ALRIGHT, getting a lot of messages arguing with the rooster! so I’ll break it down once, & then please obey the rooster’s speech bubble

1. Birds are Dinosaurs

at this point, no sane person can deny the relationship between birds & non-avian dinosaurs. if through magic you saw a photo of velociraptor today, you’d just say “neat-o I think that turkey has teeth!” & go back to scrolling your twitter feed. 

but let’s clarify what a dinosaur is: Dinosauria is defined as the MCRA (most common recent ancestor) of Megalosaurus & Iguandon, and all their descendants thereof. you see that branching cladogram up above? everything past ‘Archosauria’ is an archosaur, including birds, everything past ‘Dinosauria’ is a dinosaur, including birds, and everything past ‘Aves’ is a bird.

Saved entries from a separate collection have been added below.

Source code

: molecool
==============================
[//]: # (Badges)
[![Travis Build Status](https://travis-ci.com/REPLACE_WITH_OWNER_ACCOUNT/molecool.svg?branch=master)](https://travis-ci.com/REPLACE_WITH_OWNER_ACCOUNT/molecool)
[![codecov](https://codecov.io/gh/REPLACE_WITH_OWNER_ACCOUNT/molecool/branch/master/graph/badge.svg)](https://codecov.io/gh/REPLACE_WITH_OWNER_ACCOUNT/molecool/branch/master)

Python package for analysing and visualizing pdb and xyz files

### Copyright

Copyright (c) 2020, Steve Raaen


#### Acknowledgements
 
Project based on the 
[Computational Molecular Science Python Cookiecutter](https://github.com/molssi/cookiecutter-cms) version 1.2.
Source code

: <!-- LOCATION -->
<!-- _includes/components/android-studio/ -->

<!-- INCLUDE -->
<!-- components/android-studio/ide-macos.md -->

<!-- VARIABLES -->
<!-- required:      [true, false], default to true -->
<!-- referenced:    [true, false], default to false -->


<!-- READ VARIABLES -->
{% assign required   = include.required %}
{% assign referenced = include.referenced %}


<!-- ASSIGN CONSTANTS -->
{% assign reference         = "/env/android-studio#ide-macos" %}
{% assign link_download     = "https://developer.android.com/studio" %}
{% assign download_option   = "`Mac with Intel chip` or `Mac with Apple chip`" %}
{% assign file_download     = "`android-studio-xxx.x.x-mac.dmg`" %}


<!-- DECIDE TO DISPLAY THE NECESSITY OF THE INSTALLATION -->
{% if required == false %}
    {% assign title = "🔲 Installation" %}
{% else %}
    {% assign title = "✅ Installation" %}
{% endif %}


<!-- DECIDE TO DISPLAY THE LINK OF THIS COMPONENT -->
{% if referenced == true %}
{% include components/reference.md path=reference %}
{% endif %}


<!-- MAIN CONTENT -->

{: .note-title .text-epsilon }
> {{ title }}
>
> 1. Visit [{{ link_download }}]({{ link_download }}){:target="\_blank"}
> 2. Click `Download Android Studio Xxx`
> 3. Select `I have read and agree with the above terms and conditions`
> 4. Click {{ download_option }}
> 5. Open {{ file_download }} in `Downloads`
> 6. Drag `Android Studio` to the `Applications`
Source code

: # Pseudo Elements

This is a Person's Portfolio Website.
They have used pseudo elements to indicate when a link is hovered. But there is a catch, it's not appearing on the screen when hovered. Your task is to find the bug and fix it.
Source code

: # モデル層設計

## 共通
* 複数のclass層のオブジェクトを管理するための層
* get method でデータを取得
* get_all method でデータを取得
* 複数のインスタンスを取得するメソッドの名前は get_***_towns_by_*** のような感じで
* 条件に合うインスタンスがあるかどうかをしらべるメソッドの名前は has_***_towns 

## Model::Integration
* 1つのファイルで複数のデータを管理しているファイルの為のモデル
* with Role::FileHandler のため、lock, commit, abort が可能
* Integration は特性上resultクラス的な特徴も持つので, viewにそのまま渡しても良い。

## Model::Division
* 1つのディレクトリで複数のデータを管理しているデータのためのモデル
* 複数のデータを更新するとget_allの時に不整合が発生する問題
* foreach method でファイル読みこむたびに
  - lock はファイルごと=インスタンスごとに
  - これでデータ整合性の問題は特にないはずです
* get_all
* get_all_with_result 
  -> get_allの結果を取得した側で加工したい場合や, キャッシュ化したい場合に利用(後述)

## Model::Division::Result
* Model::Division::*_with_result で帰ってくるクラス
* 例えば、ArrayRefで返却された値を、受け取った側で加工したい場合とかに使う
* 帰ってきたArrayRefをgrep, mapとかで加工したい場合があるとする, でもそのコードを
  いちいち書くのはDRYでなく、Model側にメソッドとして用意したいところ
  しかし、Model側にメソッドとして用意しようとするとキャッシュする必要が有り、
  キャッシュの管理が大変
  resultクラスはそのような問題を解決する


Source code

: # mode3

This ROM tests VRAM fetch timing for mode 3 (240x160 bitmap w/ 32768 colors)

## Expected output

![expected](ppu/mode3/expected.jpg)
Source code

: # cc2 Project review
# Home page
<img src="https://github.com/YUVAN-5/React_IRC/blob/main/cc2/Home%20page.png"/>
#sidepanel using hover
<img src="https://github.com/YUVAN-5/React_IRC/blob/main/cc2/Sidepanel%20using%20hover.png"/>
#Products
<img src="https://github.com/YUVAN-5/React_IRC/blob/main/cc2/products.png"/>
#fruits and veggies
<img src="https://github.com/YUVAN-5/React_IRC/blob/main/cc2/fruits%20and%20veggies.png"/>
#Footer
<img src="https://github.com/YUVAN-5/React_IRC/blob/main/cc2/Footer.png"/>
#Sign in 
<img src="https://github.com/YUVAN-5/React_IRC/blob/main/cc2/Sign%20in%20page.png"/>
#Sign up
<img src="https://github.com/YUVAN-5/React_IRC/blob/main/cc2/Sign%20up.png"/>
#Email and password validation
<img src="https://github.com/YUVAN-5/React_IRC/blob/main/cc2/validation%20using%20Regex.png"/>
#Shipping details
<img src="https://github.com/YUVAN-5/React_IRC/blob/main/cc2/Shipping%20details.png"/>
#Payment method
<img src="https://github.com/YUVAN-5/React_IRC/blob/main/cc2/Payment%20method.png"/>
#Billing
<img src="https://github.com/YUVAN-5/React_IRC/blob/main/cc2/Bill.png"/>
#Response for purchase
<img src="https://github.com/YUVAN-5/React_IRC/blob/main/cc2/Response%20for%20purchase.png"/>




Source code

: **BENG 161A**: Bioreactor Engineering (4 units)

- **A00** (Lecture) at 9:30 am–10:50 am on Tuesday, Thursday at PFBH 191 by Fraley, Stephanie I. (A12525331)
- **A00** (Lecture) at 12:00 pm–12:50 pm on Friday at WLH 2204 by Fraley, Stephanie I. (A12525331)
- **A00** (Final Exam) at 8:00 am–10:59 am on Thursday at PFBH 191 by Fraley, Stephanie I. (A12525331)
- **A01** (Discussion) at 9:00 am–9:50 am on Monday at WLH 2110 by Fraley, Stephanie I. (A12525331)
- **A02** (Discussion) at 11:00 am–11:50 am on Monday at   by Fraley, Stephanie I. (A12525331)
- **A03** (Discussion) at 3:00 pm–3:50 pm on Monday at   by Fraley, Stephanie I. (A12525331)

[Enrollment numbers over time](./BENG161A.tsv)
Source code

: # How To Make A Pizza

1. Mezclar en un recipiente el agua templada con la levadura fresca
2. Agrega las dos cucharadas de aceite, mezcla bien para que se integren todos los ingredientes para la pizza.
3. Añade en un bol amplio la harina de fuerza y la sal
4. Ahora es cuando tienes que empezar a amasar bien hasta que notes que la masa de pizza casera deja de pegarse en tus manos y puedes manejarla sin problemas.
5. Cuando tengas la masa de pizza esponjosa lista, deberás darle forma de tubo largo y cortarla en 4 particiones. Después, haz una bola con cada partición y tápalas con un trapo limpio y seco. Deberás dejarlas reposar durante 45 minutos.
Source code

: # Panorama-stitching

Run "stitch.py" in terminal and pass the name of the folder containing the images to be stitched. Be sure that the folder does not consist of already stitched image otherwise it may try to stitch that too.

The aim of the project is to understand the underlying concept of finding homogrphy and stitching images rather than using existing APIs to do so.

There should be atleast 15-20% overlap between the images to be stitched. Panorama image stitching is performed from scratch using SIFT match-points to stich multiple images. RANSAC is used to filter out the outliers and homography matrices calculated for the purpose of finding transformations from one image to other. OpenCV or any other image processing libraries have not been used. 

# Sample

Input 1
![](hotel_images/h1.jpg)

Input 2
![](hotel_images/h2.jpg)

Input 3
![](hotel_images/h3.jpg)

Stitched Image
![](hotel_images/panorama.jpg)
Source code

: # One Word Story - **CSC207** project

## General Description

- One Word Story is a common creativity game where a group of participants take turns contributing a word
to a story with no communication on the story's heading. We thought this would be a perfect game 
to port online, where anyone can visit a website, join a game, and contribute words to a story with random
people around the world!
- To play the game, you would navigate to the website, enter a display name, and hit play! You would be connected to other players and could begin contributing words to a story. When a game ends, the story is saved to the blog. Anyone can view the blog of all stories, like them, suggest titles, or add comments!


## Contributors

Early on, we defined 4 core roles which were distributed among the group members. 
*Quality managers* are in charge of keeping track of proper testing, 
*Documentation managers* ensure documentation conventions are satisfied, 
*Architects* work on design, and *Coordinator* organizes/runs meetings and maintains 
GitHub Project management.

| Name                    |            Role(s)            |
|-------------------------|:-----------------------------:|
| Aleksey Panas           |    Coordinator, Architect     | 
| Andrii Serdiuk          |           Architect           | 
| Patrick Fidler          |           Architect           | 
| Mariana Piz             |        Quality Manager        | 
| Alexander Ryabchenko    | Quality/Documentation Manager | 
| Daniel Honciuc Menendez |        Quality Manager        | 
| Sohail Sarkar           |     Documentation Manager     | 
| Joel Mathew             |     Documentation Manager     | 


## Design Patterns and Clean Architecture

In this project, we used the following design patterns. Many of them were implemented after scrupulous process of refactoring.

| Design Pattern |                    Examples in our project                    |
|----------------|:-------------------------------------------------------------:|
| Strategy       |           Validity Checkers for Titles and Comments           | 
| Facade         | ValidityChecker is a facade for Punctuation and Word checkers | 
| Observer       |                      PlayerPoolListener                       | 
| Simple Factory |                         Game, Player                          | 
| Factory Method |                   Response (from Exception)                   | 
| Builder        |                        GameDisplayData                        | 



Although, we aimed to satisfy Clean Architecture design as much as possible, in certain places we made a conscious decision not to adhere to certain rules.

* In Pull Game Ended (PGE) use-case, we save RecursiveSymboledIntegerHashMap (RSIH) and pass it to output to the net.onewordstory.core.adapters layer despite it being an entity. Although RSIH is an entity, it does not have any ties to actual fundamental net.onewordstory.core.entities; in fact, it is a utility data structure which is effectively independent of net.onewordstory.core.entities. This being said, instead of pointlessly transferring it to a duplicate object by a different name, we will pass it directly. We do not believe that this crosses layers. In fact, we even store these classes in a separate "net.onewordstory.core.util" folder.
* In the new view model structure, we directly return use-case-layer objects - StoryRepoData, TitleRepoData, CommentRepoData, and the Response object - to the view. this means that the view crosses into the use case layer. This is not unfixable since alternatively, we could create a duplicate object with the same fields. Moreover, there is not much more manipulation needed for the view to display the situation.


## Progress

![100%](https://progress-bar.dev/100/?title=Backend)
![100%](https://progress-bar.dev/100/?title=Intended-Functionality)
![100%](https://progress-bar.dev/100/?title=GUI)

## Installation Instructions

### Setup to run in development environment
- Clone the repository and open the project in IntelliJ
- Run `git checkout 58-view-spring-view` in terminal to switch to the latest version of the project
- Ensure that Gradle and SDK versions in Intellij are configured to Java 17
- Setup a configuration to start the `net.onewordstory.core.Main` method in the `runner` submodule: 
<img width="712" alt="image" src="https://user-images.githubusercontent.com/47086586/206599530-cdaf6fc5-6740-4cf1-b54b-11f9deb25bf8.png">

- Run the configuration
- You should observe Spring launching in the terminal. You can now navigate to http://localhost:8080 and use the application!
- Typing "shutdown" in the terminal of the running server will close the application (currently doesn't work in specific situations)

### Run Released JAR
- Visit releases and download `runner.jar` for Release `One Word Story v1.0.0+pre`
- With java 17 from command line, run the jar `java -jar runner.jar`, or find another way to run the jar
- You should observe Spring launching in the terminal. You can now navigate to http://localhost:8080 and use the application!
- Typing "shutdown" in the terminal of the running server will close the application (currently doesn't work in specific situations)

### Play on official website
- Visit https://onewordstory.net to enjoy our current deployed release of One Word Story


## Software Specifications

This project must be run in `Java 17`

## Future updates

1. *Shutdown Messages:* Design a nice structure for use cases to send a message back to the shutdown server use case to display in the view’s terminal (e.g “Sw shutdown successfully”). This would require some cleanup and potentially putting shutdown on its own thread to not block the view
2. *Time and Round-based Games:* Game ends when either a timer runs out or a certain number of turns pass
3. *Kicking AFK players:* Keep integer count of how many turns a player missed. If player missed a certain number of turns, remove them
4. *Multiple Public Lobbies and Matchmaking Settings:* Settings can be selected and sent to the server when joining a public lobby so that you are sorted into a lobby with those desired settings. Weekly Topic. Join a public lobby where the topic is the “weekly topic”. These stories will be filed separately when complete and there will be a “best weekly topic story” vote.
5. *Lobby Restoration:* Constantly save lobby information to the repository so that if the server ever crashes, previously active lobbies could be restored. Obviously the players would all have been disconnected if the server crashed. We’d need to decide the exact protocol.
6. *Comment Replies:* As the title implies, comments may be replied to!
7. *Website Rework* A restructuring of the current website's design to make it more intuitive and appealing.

so, Tyrannosaurus rex is not a bird, but a house sparrow IS a dinosaur.

2. Birds are Reptiles

many clades (groups consisting of a common ancestor & all it’s descendants) were made based on physical features like ectothermy and scales, before we fully understood who was related to who. so birds were not originally intended to be grouped with reptiles, but tracing their path backward in the tree of life, birds are nested in Archosauria (crocodiles, pterosaurs, dinosaurs, etc.), which is in turn nested in Reptilia (turtles, lizards, snakes, etc.)

by our own stupid rules, birds are reptiles.

The term “reptiles” should not be used at all in scientific discussions of phylogenetic relationships. Reptiles are a grade, a polyphyletic group constructed before we had evidence of birds being dinosaurs. The grup containing reptiles and birds is Sauropsida. Bird are not reptiles, but they are dinosaurs, which is a much cooler assertion.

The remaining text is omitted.